- [WHAT YOU SHOULD DO]
Once the line holding "8 April 2025" is found in the listing below, write it out and each later line exactly, up to and including the one holding "not late post-reflection".

EXERCISE INPUTS below:

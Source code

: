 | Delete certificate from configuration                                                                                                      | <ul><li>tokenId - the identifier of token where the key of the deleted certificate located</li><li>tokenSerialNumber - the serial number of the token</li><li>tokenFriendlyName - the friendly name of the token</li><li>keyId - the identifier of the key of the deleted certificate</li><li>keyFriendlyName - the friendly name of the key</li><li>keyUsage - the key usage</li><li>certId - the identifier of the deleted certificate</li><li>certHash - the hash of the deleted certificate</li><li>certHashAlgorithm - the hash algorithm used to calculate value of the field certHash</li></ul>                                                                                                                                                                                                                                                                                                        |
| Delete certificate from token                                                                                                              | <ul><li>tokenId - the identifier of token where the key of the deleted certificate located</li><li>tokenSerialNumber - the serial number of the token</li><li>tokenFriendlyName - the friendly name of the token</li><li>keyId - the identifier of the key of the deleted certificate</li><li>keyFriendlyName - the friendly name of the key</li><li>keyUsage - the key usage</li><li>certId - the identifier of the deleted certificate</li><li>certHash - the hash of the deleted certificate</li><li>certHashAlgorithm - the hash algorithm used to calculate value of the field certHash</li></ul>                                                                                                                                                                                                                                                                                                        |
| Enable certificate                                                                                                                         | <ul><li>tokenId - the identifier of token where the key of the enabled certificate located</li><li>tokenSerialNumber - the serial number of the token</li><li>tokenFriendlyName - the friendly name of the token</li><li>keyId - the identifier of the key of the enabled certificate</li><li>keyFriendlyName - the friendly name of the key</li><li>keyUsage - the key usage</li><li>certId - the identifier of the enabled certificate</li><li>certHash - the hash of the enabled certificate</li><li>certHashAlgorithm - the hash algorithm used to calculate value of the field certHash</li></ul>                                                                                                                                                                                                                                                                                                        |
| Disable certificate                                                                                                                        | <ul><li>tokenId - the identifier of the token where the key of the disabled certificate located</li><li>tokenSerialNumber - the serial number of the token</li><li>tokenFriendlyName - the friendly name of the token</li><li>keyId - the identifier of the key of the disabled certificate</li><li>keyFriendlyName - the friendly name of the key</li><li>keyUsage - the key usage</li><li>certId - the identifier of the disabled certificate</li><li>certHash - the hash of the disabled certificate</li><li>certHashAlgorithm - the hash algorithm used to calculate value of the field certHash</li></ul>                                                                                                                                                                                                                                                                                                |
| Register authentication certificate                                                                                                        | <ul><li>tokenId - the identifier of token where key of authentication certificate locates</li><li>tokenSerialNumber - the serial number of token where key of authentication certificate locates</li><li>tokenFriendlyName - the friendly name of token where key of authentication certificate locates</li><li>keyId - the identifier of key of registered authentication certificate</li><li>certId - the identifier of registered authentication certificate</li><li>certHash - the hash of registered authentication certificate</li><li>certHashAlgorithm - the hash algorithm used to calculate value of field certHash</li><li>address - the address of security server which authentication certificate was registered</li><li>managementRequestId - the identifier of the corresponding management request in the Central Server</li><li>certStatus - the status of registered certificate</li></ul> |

End of EXERCISE INPUTS.
EXERCISE INPUTS below:

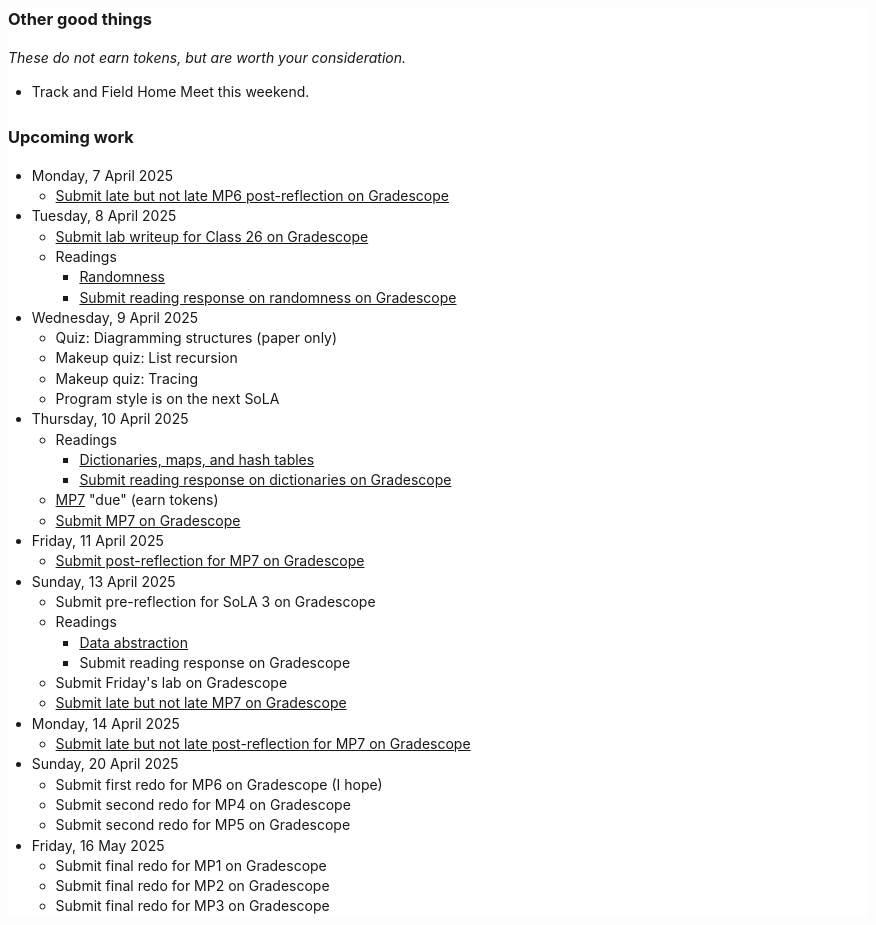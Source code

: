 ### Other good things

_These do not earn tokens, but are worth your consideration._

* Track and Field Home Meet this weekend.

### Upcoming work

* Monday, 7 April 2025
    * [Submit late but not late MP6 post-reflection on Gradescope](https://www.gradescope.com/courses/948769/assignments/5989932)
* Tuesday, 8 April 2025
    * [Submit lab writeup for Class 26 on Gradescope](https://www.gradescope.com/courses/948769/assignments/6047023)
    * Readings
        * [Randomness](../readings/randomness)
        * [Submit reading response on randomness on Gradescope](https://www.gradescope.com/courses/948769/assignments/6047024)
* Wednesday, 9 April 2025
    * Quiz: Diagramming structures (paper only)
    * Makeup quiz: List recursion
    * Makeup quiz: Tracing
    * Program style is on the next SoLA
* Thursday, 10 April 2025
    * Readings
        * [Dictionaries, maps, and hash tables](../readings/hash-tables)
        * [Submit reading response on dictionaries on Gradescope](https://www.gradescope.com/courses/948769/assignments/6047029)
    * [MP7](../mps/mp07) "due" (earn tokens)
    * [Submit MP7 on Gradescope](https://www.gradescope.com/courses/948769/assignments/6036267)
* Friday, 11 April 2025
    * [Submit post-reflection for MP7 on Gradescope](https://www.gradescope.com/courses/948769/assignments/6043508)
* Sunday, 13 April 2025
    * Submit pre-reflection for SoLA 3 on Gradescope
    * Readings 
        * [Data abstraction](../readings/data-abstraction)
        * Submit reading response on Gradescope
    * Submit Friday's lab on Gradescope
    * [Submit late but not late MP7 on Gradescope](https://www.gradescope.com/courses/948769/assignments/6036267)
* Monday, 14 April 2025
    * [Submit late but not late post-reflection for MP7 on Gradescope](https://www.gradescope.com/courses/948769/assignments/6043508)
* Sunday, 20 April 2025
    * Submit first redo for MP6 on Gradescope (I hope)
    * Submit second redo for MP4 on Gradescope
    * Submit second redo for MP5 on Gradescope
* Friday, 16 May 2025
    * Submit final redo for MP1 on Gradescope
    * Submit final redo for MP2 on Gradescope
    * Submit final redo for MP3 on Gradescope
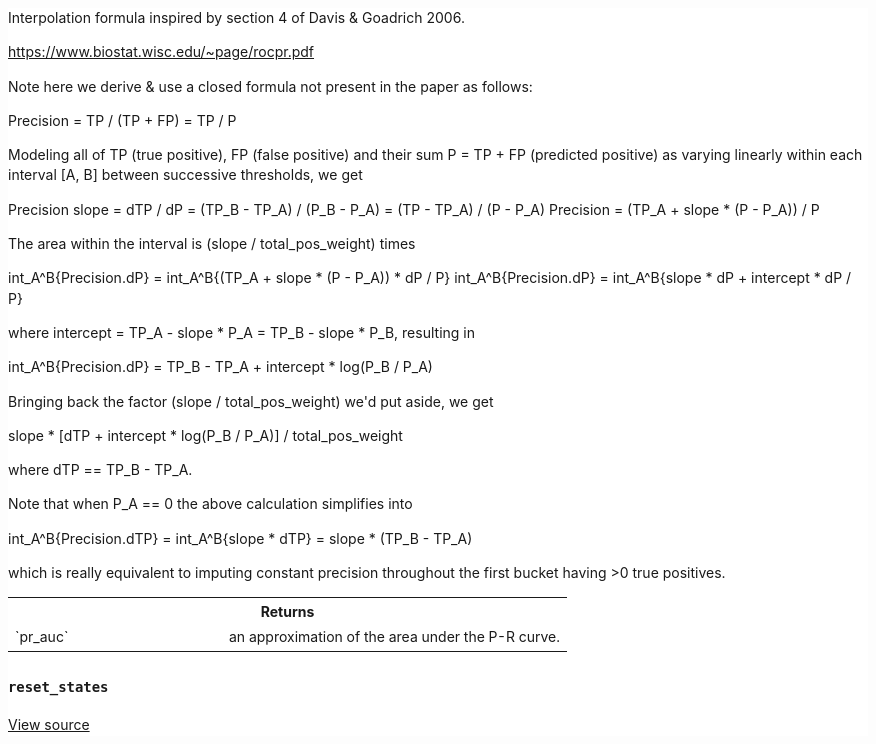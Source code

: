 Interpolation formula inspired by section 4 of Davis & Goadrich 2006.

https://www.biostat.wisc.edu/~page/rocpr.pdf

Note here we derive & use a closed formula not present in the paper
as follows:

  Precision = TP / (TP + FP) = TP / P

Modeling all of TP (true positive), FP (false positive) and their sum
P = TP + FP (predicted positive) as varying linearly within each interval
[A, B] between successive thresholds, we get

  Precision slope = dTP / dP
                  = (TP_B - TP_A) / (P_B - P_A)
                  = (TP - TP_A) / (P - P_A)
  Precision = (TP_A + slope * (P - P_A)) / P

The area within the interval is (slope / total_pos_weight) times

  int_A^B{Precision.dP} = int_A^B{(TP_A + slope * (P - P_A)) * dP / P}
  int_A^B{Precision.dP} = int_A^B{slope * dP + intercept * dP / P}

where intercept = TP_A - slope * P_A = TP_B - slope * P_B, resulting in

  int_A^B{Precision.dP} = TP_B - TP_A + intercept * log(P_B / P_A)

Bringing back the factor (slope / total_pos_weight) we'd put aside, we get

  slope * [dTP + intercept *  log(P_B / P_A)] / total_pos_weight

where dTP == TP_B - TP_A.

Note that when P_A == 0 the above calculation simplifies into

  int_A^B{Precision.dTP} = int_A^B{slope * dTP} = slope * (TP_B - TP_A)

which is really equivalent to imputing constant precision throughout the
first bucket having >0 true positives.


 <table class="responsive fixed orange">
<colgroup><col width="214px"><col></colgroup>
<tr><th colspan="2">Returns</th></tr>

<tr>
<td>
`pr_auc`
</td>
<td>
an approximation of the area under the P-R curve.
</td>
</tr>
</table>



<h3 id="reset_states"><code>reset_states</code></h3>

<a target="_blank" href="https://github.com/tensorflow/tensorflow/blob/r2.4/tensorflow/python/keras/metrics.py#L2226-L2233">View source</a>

End of EXERCISE INPUTS.

- [ANSWER FOR THIS EXERCISE]
* Tuesday, 8 April 2025
    * [Submit lab writeup for Class 26 on Gradescope](https://www.gradescope.com/courses/948769/assignments/6047023)
    * Readings
        * [Randomness](../readings/randomness)
        * [Submit reading response on randomness on Gradescope](https://www.gradescope.com/courses/948769/assignments/6047024)
* Wednesday, 9 April 2025
    * Quiz: Diagramming structures (paper only)
    * Makeup quiz: List recursion
    * Makeup quiz: Tracing
    * Program style is on the next SoLA
* Thursday, 10 April 2025
    * Readings
        * [Dictionaries, maps, and hash tables](../readings/hash-tables)
        * [Submit reading response on dictionaries on Gradescope](https://www.gradescope.com/courses/948769/assignments/6047029)
    * [MP7](../mps/mp07) "due" (earn tokens)
    * [Submit MP7 on Gradescope](https://www.gradescope.com/courses/948769/assignments/6036267)
* Friday, 11 April 2025
    * [Submit post-reflection for MP7 on Gradescope](https://www.gradescope.com/courses/948769/assignments/6043508)
* Sunday, 13 April 2025
    * Submit pre-reflection for SoLA 3 on Gradescope
    * Readings 
        * [Data abstraction](../readings/data-abstraction)
        * Submit reading response on Gradescope
    * Submit Friday's lab on Gradescope
    * [Submit late but not late MP7 on Gradescope](https://www.gradescope.com/courses/948769/assignments/6036267)
* Monday, 14 April 2025
    * [Submit late but not late post-reflection for MP7 on Gradescope](https://www.gradescope.com/courses/948769/assignments/6043508)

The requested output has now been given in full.